“There on a ledge, half buried in dust, I found some curious objects.
“‘Copper,’ I said at once. ‘Not worth much. Take some back for souvenirs.’
“I chose a crudely formed lamp for burning tallow, and a rudely fashioned bowl.
“But how heavy they were! I had not seen such copper before.
“I carried them to our cabin and set them upon the hand-hewn table. When Timmie returned, with half a caribou slung across his back, he looked at my find with interest.
“Once he had lifted them he became excited. Questions came thick and fast. Where had I found them? Was it far? Were there many such? How his words flew!
“‘Why?’ I asked at last. ‘They are only copper.
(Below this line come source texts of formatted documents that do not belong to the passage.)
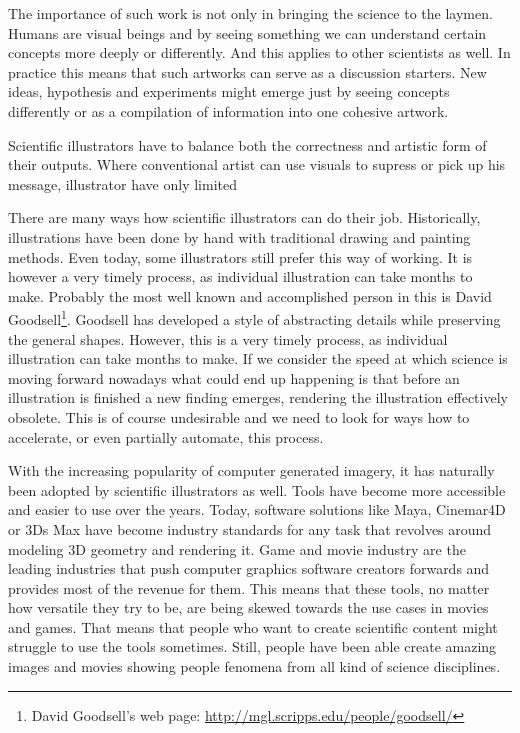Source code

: \documentclass[
  digital, %
  table,   %
  nolof,     %
  nolot,     %
]{fithesis3}
\begin{document}
The importance of such work is not only in bringing the science to the laymen. Humans are visual beings and by seeing something we can understand certain concepts more deeply or differently. And this applies to other scientists as well. In practice this means that such artworks can serve as a discussion starters. New ideas, hypothesis and experiments might emerge just by seeing concepts differently or as a compilation of information into one cohesive artwork.

Scientific illustrators have to balance both the correctness and artistic form of their outputs. Where conventional artist can use visuals to supress or pick up his message, illustrator have only limited

There are many ways how scientific illustrators can do their job. Historically, illustrations have been done by hand with traditional drawing and painting methods. Even today, some illustrators still prefer this way of working. It is however a very timely process, as individual illustration can take months to make. Probably the most well known and accomplished person in this is David Goodsell\footnote{
  David Goodsell's web page: \url{http://mgl.scripps.edu/people/goodsell/}
}. Goodsell has developed a style of abstracting details while preserving the general shapes. However, this is a very timely process, as individual illustration can take months to make\cite{DavidGoodsellVideo}. If we consider the speed at which science is moving forward nowadays what could end up happening is that before an illustration is finished a new finding emerges, rendering the illustration effectively obsolete. This is of course undesirable and we need to look for ways how to accelerate, or even partially automate, this process.

With the increasing popularity of computer generated imagery, it has naturally been adopted by scientific illustrators as well. Tools have become more accessible and easier to use over the years. Today, software solutions like Maya, Cinemar4D or 3Ds Max have become industry standards for any task that revolves around modeling 3D geometry and rendering it. Game and movie industry are the leading industries that push computer graphics software creators forwards and provides most of the revenue for them. This means that these tools, no matter how versatile they try to be, are being skewed towards the use cases in movies and games. That means that people who want to create scientific content might struggle to use the tools sometimes. Still, people have been able create amazing images and movies showing people fenomena from all kind of science disciplines.
\end{document}
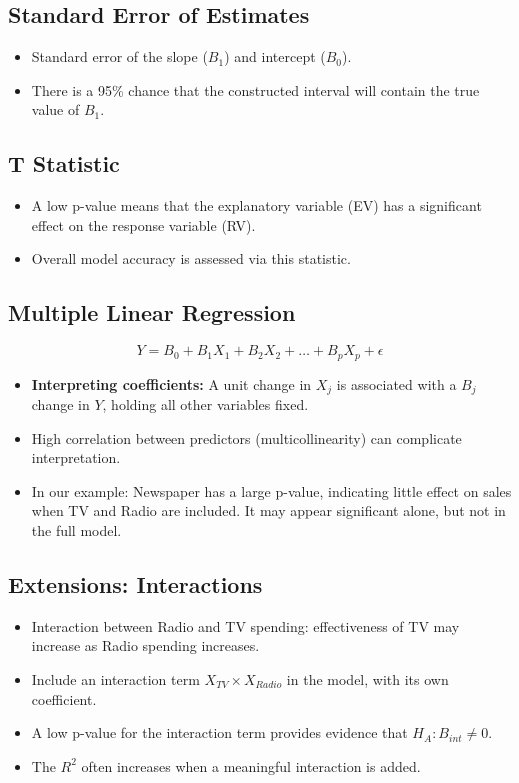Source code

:\documentclass{article}
\begin{document}
\subsection{Standard Error of Estimates}
\begin{itemize}
    \item Standard error of the slope ($B_1$) and intercept ($B_0$).
    \item There is a 95\% chance that the constructed interval will contain the true value of $B_1$.
\end{itemize}

\subsection{T Statistic}
\begin{itemize}
    \item A low p-value means that the explanatory variable (EV) has a significant effect on the response variable (RV).
    \item Overall model accuracy is assessed via this statistic.
\end{itemize}

\subsection{Multiple Linear Regression}
\[
Y = B_0 + B_1 X_1 + B_2 X_2 + \dots + B_p X_p + \epsilon
\]
\begin{itemize}
    \item \textbf{Interpreting coefficients:} A unit change in $X_j$ is associated with a $B_j$ change in $Y$, holding all other variables fixed.
    \item High correlation between predictors (multicollinearity) can complicate interpretation.
    \item In our example: Newspaper has a large p-value, indicating little effect on sales when TV and Radio are included. It may appear significant alone, but not in the full model.
\end{itemize}

\subsection{Extensions: Interactions}
\begin{itemize}
    \item Interaction between Radio and TV spending: effectiveness of TV may increase as Radio spending increases.
    \item Include an interaction term $X_{TV}\times X_{Radio}$ in the model, with its own coefficient.
    \item A low p-value for the interaction term provides evidence that $H_A: B_{int} \neq 0$.
    \item The $R^2$ often increases when a meaningful interaction is added.
\end{itemize}
\end{document}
There is no want of copper here; whole boulders of it in the beds of streams.’
“‘Copper!’ he exclaimed. ‘Copper! That’s not copper. Haven’t you lifted them? They’re made of green gold.’
“Green gold! I thought he was mad. But he was not.” Again Gordon Duncan’s eyes wandered to the hills. “He was sane enough. He’d had a course in such things at some University; worked in a jeweler’s place, too. Seems they mix some copper with gold. The result is a greenish combination called green gold.
“And there you are.” His words became deeply reminiscent. “I had been hunting gold for months, digging here, panning dirt there, but when I did find gold I needed neither pick nor pan. And I didn’t know it was gold.